▶ [Source records]
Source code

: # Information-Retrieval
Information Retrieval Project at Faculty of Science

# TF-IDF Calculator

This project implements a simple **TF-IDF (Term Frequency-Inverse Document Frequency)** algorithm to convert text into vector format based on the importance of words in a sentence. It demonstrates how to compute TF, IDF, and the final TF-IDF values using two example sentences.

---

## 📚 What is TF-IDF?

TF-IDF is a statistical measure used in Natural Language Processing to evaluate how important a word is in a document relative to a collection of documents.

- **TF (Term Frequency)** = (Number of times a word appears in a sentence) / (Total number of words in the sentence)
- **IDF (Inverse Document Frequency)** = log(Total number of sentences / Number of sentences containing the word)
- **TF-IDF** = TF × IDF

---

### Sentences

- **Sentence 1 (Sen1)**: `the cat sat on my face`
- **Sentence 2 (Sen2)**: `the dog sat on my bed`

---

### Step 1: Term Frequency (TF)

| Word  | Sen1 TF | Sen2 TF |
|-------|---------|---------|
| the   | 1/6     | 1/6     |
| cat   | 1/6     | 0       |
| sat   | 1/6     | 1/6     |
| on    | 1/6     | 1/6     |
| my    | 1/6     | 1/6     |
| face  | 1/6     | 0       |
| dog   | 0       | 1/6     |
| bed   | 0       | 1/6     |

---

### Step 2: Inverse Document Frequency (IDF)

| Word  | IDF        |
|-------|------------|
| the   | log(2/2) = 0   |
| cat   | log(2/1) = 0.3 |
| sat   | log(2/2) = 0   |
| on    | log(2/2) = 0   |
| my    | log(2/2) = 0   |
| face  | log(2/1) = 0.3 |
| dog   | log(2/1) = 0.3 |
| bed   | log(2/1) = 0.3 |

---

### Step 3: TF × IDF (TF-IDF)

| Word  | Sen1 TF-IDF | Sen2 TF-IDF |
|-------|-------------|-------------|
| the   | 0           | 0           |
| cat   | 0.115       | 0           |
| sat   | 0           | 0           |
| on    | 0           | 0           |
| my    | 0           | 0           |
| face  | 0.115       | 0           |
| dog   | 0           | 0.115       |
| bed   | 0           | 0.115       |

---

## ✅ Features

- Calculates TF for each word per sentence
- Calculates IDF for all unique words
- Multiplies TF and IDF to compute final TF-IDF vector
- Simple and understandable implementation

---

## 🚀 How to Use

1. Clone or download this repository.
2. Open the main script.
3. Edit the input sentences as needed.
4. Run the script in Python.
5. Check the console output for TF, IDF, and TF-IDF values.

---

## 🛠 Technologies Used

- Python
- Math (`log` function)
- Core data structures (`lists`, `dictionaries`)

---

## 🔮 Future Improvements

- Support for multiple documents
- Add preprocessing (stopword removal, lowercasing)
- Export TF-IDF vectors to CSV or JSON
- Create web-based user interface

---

▶ [Task prompt]
Please transcribe exactly the lines above from the line that has "## 🚀 How to Use" up to and including the line that has "## 🔮 Future Improvements"; no other line belongs in the answer.

▶ [Exercise output]
## 🚀 How to Use

1. Clone or download this repository.
2. Open the main script.
3. Edit the input sentences as needed.
4. Run the script in Python.
5. Check the console output for TF, IDF, and TF-IDF values.

---

## 🛠 Technologies Used

- Python
- Math (`log` function)
- Core data structures (`lists`, `dictionaries`)

---

## 🔮 Future Improvements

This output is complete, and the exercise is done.